Like several other Uralic languages, Mari has vowel harmony. In addition to front/back harmony, Mari also features round/unround harmony. If the stressed vowel in the word is rounded, then the suffix will contain a rounded vowel: for example, кӱтӱ́ ([kyˈty] 'herd') becomes кӱтӱ́штӧ ([kyˈtyʃtø], 'in the herd'); if the stressed vowel is unrounded, then the suffix will contain an unrounded vowel: ки́д ([kid], 'hand') becomes ки́дыште ([ˈkidəʃte], 'in the hand'). If the stressed vowel is back, then the suffix will end in a back vowel: агу́р ([aˈgur], 'whirlpool') becomes агу́рышто ([aˈgurəʃto], 'in the whirlpool').

Declension 

Like other Uralic languages, Mari is an agglutinating language. It lacks grammatical gender, and does not use articles.

Case 
Meadow Mari has 9 productive cases, of which 3 are locative cases. The usage of the latter ones is restricted to inanimate objects.
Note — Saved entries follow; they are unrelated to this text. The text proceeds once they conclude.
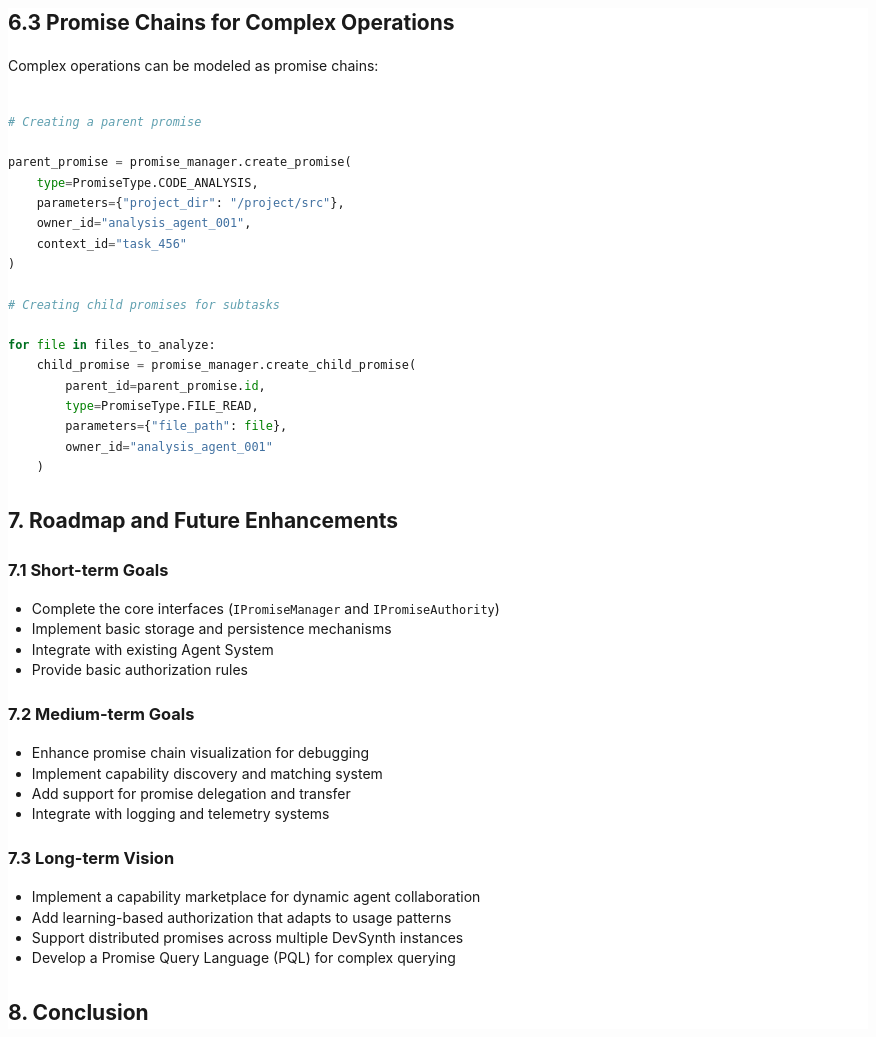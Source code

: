 ## 6.3 Promise Chains for Complex Operations

Complex operations can be modeled as promise chains:

```python

# Creating a parent promise

parent_promise = promise_manager.create_promise(
    type=PromiseType.CODE_ANALYSIS,
    parameters={"project_dir": "/project/src"},
    owner_id="analysis_agent_001",
    context_id="task_456"
)

# Creating child promises for subtasks

for file in files_to_analyze:
    child_promise = promise_manager.create_child_promise(
        parent_id=parent_promise.id,
        type=PromiseType.FILE_READ,
        parameters={"file_path": file},
        owner_id="analysis_agent_001"
    )
```

## 7. Roadmap and Future Enhancements

### 7.1 Short-term Goals

- Complete the core interfaces (`IPromiseManager` and `IPromiseAuthority`)
- Implement basic storage and persistence mechanisms
- Integrate with existing Agent System
- Provide basic authorization rules


### 7.2 Medium-term Goals

- Enhance promise chain visualization for debugging
- Implement capability discovery and matching system
- Add support for promise delegation and transfer
- Integrate with logging and telemetry systems


### 7.3 Long-term Vision

- Implement a capability marketplace for dynamic agent collaboration
- Add learning-based authorization that adapts to usage patterns
- Support distributed promises across multiple DevSynth instances
- Develop a Promise Query Language (PQL) for complex querying


## 8. Conclusion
Many cases, aside from their basic function, are used in other situations, such as in expressions of time.
 Nominative, used for subjects, predicatives and for other grammatical functions.
 Genitive, is used for possessive constructions.
 Dative, the indirect object's case.
 Accusative, the direct object's case.
 Comitative, used when a subject or an object can be split up into parts, or in adverbials expressing the involvement of an object in an action.
 Comparative, used to express the likeness to something.
 Inessive, used to state where something is.
 Illative, used to state where something is going.
 Lative, used to express into what something is going.

If a locative statement was to be made about an animate object, postpositions would be used.

Additionally, terms denoting family members have vocative forms. These are, however, not created with a specific paradigm, and only exist in a few pre-defined cases.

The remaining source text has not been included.